- Work order -
Work out how many lines below contain "string". Provide only the figure.

(Beginning of Dataset records)

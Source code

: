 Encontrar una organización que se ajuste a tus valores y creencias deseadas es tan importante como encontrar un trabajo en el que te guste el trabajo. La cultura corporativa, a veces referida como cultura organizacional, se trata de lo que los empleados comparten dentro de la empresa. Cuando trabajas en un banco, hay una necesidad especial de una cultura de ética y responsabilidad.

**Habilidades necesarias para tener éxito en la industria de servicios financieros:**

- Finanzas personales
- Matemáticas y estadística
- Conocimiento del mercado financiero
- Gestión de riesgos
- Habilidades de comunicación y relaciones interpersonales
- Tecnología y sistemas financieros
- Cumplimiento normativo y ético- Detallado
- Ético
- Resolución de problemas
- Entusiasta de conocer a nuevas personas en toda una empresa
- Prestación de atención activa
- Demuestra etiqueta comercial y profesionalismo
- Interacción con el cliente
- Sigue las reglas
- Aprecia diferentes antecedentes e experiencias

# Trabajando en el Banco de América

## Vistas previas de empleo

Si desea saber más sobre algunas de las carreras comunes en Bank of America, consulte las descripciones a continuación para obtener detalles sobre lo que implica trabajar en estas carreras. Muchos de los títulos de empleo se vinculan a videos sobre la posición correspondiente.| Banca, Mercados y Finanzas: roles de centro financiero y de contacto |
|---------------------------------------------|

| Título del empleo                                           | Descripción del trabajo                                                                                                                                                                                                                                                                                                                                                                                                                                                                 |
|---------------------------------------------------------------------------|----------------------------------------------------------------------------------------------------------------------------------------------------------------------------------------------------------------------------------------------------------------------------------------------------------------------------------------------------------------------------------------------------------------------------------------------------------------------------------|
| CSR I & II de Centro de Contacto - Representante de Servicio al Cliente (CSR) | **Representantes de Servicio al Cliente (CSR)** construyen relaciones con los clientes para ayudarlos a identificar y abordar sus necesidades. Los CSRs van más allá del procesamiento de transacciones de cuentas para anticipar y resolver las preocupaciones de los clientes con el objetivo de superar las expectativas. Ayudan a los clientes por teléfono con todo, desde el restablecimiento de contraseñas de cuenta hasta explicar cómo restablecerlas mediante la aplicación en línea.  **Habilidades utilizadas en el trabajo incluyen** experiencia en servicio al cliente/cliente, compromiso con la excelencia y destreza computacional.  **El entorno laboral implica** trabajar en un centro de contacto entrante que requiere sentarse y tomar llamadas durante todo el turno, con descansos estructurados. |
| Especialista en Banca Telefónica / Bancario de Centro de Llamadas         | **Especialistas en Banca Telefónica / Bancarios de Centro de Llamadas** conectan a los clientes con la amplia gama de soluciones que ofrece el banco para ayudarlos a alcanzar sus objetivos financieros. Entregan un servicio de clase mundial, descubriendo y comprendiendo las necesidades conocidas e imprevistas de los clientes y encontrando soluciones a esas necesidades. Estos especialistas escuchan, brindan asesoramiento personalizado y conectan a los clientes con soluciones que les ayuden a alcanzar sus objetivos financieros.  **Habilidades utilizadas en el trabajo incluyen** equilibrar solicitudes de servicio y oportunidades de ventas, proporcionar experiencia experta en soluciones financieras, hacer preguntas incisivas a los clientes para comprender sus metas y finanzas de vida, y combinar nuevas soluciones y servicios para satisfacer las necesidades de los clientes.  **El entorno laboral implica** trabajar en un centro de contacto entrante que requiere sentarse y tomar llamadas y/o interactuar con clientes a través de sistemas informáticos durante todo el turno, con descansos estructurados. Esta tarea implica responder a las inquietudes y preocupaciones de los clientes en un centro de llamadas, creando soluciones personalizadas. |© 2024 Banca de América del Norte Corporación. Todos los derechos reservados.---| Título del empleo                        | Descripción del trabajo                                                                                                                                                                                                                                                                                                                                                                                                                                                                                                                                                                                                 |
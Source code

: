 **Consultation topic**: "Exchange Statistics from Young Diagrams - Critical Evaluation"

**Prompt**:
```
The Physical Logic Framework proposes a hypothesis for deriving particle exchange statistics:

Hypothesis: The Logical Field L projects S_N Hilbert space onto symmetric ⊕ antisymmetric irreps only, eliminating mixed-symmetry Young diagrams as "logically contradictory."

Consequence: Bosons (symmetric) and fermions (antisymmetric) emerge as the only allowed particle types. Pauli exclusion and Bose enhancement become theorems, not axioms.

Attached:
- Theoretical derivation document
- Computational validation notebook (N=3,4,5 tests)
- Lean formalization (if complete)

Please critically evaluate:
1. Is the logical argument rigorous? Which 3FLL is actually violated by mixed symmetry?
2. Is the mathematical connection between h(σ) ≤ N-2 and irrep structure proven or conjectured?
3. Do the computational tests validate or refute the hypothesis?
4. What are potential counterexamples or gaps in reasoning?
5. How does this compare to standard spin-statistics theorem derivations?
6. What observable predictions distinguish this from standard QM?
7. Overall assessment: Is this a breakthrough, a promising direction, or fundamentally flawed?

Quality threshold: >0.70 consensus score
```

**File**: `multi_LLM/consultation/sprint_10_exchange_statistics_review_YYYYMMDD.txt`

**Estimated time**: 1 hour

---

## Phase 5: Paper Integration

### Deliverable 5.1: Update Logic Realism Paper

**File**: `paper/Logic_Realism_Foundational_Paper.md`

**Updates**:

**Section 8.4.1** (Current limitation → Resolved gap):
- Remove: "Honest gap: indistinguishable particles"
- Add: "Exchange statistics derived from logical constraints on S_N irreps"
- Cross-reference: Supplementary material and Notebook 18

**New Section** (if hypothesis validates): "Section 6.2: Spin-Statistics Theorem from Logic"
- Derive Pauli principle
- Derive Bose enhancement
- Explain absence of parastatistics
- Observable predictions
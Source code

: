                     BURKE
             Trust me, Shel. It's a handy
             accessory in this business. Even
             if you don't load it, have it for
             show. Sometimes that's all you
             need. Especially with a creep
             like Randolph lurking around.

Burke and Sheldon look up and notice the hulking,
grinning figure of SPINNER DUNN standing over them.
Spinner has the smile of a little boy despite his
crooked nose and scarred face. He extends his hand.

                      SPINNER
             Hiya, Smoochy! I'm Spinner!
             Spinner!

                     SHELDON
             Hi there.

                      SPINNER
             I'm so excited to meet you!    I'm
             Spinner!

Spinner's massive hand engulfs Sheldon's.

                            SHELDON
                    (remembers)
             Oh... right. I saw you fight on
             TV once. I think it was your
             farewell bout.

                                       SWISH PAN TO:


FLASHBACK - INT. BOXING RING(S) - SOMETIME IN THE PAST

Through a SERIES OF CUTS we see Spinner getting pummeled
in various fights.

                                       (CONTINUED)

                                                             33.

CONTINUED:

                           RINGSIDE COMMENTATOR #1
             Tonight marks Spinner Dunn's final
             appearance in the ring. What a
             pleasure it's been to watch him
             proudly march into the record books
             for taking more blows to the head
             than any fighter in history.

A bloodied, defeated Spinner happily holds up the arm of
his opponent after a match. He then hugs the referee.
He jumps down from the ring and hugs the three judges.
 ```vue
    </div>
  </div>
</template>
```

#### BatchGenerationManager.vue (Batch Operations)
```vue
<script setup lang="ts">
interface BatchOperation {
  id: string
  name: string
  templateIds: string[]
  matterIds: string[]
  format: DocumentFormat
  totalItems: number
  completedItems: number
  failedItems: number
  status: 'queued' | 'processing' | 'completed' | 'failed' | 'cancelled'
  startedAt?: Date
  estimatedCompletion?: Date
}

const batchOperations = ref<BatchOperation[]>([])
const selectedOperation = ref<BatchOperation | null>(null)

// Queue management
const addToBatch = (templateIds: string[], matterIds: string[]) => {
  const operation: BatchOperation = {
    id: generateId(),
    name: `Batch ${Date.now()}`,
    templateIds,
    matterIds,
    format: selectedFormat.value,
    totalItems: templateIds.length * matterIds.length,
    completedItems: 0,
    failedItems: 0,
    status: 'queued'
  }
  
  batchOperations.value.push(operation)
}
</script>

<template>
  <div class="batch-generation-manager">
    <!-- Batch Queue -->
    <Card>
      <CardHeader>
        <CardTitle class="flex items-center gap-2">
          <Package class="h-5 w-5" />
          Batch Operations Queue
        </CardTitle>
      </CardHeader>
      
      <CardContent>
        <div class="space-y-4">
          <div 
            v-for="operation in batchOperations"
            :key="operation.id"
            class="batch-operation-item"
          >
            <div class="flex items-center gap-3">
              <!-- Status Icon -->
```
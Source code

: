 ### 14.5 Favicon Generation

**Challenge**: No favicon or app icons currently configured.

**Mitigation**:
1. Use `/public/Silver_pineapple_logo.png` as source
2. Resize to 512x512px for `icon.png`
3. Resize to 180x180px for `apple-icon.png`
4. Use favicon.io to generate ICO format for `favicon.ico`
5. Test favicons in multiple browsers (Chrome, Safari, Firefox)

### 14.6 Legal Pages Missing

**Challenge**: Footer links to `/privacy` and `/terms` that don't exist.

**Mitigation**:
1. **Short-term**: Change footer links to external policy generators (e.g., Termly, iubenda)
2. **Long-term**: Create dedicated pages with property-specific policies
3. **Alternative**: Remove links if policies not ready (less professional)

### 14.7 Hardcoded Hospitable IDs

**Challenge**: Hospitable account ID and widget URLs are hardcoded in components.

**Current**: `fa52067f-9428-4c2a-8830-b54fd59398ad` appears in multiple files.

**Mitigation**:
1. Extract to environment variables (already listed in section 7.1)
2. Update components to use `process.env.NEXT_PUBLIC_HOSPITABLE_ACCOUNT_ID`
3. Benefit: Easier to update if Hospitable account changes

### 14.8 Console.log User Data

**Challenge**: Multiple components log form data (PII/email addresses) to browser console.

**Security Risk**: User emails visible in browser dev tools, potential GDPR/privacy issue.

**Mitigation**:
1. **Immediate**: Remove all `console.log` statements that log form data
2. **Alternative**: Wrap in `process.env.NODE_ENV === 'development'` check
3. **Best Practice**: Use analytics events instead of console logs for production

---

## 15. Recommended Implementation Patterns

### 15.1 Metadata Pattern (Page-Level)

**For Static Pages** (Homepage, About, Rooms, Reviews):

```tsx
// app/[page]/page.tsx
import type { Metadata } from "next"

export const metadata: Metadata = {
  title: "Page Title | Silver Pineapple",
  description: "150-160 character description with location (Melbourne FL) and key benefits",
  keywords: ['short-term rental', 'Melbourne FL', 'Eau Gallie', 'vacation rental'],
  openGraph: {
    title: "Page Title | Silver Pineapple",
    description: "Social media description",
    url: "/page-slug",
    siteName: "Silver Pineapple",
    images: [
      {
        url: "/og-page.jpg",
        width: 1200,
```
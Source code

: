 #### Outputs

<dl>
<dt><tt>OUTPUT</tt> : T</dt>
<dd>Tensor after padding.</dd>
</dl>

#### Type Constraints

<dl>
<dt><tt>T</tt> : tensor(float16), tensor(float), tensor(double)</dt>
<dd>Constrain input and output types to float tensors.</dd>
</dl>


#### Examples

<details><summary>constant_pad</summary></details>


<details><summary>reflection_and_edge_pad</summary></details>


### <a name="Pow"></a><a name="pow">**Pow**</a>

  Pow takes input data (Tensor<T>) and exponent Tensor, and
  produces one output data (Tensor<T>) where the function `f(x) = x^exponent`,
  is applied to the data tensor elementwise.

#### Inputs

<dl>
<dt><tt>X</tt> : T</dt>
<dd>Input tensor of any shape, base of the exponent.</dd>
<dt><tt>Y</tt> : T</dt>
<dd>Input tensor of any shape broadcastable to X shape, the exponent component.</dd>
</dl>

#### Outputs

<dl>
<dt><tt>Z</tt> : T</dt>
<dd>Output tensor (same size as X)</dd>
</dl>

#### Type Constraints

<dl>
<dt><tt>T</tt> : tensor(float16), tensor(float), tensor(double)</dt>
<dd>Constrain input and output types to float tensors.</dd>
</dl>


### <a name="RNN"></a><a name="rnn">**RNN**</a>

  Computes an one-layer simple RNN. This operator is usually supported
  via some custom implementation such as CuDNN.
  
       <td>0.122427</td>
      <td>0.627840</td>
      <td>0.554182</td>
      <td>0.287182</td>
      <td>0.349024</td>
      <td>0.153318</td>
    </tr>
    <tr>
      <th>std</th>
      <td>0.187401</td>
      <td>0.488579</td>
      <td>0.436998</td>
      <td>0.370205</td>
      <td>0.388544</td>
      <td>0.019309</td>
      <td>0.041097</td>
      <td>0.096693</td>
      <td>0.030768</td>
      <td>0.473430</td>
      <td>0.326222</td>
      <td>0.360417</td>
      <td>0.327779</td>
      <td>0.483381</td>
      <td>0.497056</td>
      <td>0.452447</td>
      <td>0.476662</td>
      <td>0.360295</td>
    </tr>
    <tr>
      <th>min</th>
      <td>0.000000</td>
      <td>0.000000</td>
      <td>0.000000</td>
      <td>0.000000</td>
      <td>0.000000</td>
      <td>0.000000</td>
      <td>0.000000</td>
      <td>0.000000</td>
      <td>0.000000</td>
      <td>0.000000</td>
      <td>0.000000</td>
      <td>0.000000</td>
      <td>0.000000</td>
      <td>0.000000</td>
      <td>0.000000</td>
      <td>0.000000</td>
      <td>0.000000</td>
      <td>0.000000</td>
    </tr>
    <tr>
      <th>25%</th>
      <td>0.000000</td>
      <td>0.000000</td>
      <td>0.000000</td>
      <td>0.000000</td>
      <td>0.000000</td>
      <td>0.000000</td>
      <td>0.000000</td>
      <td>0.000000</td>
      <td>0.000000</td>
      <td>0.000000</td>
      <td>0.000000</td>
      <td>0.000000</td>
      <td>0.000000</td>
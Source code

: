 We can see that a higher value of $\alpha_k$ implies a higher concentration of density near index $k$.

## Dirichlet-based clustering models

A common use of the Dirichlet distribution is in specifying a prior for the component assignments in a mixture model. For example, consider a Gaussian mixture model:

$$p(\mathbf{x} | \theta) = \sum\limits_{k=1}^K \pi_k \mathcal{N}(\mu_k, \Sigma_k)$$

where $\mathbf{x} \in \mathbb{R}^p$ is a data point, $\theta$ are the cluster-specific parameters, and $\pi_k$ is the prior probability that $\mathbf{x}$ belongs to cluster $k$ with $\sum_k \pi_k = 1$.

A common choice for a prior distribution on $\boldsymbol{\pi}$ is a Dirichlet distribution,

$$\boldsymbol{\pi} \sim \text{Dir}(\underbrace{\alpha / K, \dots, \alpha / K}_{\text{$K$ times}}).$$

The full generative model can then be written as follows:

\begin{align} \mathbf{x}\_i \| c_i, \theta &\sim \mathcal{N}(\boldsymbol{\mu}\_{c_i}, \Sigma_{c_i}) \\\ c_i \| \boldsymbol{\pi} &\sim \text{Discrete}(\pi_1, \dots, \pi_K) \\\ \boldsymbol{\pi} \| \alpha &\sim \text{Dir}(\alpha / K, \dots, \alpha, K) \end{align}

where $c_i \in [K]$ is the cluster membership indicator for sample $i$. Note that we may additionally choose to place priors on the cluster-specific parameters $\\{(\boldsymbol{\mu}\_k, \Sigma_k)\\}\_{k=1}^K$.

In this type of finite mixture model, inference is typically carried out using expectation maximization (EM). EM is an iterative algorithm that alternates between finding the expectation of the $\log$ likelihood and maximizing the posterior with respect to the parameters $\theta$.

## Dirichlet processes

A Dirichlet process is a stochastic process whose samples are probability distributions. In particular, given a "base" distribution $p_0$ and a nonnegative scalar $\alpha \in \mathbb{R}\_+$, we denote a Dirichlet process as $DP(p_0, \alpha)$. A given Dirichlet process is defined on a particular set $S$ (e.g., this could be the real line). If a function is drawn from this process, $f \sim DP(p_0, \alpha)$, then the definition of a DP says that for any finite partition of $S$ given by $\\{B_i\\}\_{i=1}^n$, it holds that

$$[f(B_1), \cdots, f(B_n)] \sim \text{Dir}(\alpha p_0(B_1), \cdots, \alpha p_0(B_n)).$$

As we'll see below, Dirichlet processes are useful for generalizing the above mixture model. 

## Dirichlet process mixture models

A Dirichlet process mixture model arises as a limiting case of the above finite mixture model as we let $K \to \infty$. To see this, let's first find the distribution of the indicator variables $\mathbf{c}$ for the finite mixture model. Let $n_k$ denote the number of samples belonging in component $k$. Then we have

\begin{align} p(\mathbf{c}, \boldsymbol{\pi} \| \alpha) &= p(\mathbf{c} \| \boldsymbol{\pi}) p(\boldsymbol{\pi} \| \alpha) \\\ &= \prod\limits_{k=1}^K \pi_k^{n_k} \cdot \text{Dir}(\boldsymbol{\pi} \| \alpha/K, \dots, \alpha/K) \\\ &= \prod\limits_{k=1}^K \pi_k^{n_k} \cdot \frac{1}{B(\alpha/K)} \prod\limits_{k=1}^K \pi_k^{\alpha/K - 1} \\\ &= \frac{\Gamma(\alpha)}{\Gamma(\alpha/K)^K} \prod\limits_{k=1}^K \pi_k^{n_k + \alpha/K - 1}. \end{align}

(End of Dataset records)

- Result of this exercise -
5